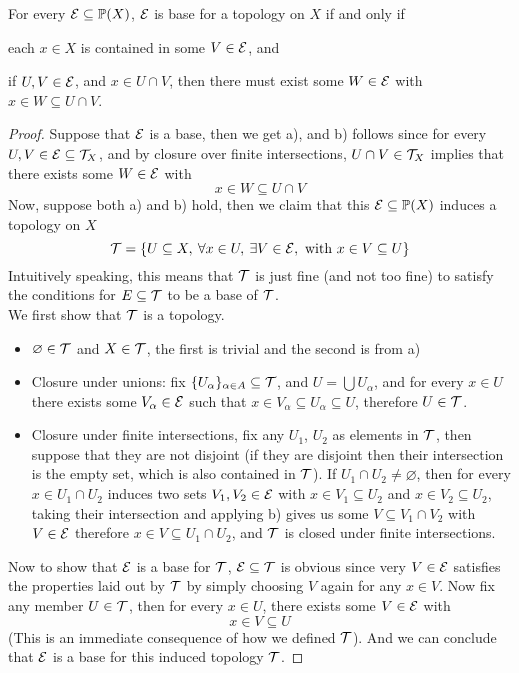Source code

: \documentclass[../../main.tex]{subfiles}
\begin{document}
\begin{wts}
    For every $\mathcal{E}\subseteq\mathbb{P}(X)$, $\mathcal{E}$ is base for a topology on $X$ if and only if
    \begin{enumalpha}
        \item each $x\in X$ is contained in some $V\in\mathcal{E}$, and
        \item if $U, V\in\mathcal{E}$, and $x\in U\cap V$, then there must exist some $W\in \mathcal{E}$ with $x\in W\subseteq U\cap V$.
    \end{enumalpha}
\end{wts}
\begin{proof}
    Suppose that $\mathcal{E}$ is a base, then we get a), and b) follows since for every $U, V\in \mathcal{E}\subseteq \mathcal{T}_X$, and by closure over finite intersections, $U\cap V\in\mathcal{T}_X$ implies that there exists some $W\in\mathcal{E}$  with
    \[
    x\in W\subseteq U\cap V
    \]
    Now, suppose both a) and b) hold, then we claim that this $\mathcal{E}\subseteq\mathbb{P}(X)$ induces a topology on $X$
    \[
    \mathcal{T} = \left\{U\subseteq X,\:\forall x\in U,\:\exists V\in \mathcal{E}, \text{ with } x\in V\subseteq U\right\}
    \]
    Intuitively speaking, this means that $\mathcal{T}$ is just fine (and not too fine) to satisfy the conditions for $E\subseteq \mathcal{T}$ to be a base of $\mathcal{T}$.\\
    
    We first show that $\mathcal{T}$ is a topology.
    \begin{itemize}
        \item $\varnothing\in\mathcal{T}$ and $X\in \mathcal{T}$, the first is trivial and the second is from a)
        \item Closure under unions: fix $\{U_\alpha\}_{\alpha\in A}\subseteq \mathcal{T}$, and $U = \bigcup U_\alpha$, and for every $x\in U$ there exists some $V_\alpha\in\mathcal{E}$ such that $x\in V_\alpha\subseteq U_\alpha\subseteq U$, therefore $U\in \mathcal{T}$.
        \item Closure under finite intersections, fix any $U_1$, $U_2$ as elements in $\mathcal{T}$, then suppose that they are not disjoint (if they are disjoint then their intersection is the empty set, which is also contained in $\mathcal{T}$). If $U_1\cap U_2\neq\varnothing$, then for every $x\in U_1\cap U_2$ induces two sets $V_1, V_2\in\mathcal{E}$ with $x\in V_1\subseteq U_2$ and $x\in V_2\subseteq U_2$, taking their intersection and applying b) gives us some $V\subseteq V_1\cap V_2$ with $V\in\mathcal{E}$ therefore $x\in V\subseteq U_1\cap U_2$, and $\mathcal{T}$ is closed under finite intersections.
    \end{itemize}
    Now to show that $\mathcal{E}$ is a base for $\mathcal{T}$, $\mathcal{E}\subseteq\mathcal{T}$ is obvious since very $V\in\mathcal{E}$ satisfies the properties laid out by $\mathcal{T}$ by simply choosing $V$ again for any $x\in V$. Now fix any member $U\in \mathcal{T}$, then for every $x\in U$, there exists some $V\in \mathcal{E}$ with
    \[
    x\in V\subseteq U
    \]
    (This is an immediate consequence of how we defined $\mathcal{T}$). And we can conclude that $\mathcal{E}$ is a base for this induced topology $\mathcal{T}$.
\end{proof}
\end{document}
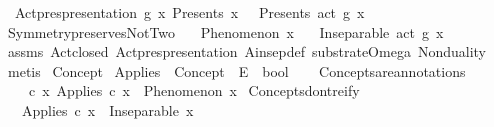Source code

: \begin{isabellebody}
\ \ Act{\isacharunderscore}{\kern0pt}pres{\isacharunderscore}{\kern0pt}presentation{\isacharcolon}{\kern0pt}\ {\isachardoublequoteopen}{\isasymforall}g\ x{\isachardot}{\kern0pt}\ Presents\ x\ {\isasymOmega}\ {\isasymlongrightarrow}\ Presents\ {\isacharparenleft}{\kern0pt}act\ g\ x{\isacharparenright}{\kern0pt}\ {\isasymOmega}{\isachardoublequoteclose}\isanewline
\isanewline
{}\isamarkupfalse%
\ Symmetry{\isacharunderscore}{\kern0pt}preserves{\isacharunderscore}{\kern0pt}NotTwo{\isacharcolon}{\kern0pt}\isanewline
\ \ \ {\isachardoublequoteopen}Phenomenon\ x{\isachardoublequoteclose}\isanewline
\ \ \ {\isachardoublequoteopen}Inseparable\ {\isacharparenleft}{\kern0pt}act\ g\ x{\isacharparenright}{\kern0pt}\ {\isasymOmega}{\isachardoublequoteclose}\isanewline
%
\isadelimproof
\ \ %
\endisadelimproof
%
\isatagproof
{}\isamarkupfalse%
\ assms\ Act{\isacharunderscore}{\kern0pt}closed\ Act{\isacharunderscore}{\kern0pt}pres{\isacharunderscore}{\kern0pt}presentation\ A{}{\isacharunderscore}{\kern0pt}insep{\isacharunderscore}{\kern0pt}def\ substrate{\isacharunderscore}{\kern0pt}Omega\ Nonduality\isanewline
\ \ \isamarkupfalse%
\ {\isacharparenleft}{\kern0pt}metis{\isacharparenright}{\kern0pt}%
\endisatagproof
{\isafoldproof}%
%
\isadelimproof
%
\endisadelimproof
%
\isadelimdocument
%
\endisadelimdocument
%
\isatagdocument
%
\isamarkuptrue%
%
\endisatagdocument
{\isafolddocument}%
%
\isadelimdocument
%
\endisadelimdocument
{}\isamarkupfalse%
\ Concept\isanewline
{}\isamarkupfalse%
\ Applies\ {\isacharcolon}{\kern0pt}{\isacharcolon}{\kern0pt}\ {\isachardoublequoteopen}Concept\ {\isasymRightarrow}\ E\ {\isasymRightarrow}\ bool{\isachardoublequoteclose}\isanewline
\isanewline
{}\isamarkupfalse%
\ \isanewline
\ \ Concepts{\isacharunderscore}{\kern0pt}are{\isacharunderscore}{\kern0pt}annotations{\isacharcolon}{\kern0pt}\isanewline
\ \ \ \ {\isachardoublequoteopen}{\isasymforall}c\ x{\isachardot}{\kern0pt}\ Applies\ c\ x\ {\isasymlongrightarrow}\ Phenomenon\ x{\isachardoublequoteclose}\isanewline
\isanewline
{}\isamarkupfalse%
\ Concepts{\isacharunderscore}{\kern0pt}don{\isacharprime}{\kern0pt}t{\isacharunderscore}{\kern0pt}reify{\isacharcolon}{\kern0pt}\isanewline
\ \ \ {\isachardoublequoteopen}Applies\ c\ x{\isachardoublequoteclose}\ \ {\isachardoublequoteopen}Inseparable\ x\ {\isasymOmega}{\isachardoublequoteclose}\isanewline

\end{isabellebody}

Task instructions – Return only the lines between the one holding "X,\:\forall x\in U,\:\exists" and the one holding "under unions: fix", inclusive, exactly as they appear above.

Reply to the exercise –
    \mathcal{T} = \left\{U\subseteq X,\:\forall x\in U,\:\exists V\in \mathcal{E}, \text{ with } x\in V\subseteq U\right\}
    \]
    Intuitively speaking, this means that $\mathcal{T}$ is just fine (and not too fine) to satisfy the conditions for $E\subseteq \mathcal{T}$ to be a base of $\mathcal{T}$.\\
    
    We first show that $\mathcal{T}$ is a topology.
    \begin{itemize}
        \item $\varnothing\in\mathcal{T}$ and $X\in \mathcal{T}$, the first is trivial and the second is from a)
        \item Closure under unions: fix $\{U_\alpha\}_{\alpha\in A}\subseteq \mathcal{T}$, and $U = \bigcup U_\alpha$, and for every $x\in U$ there exists some $V_\alpha\in\mathcal{E}$ such that $x\in V_\alpha\subseteq U_\alpha\subseteq U$, therefore $U\in \mathcal{T}$.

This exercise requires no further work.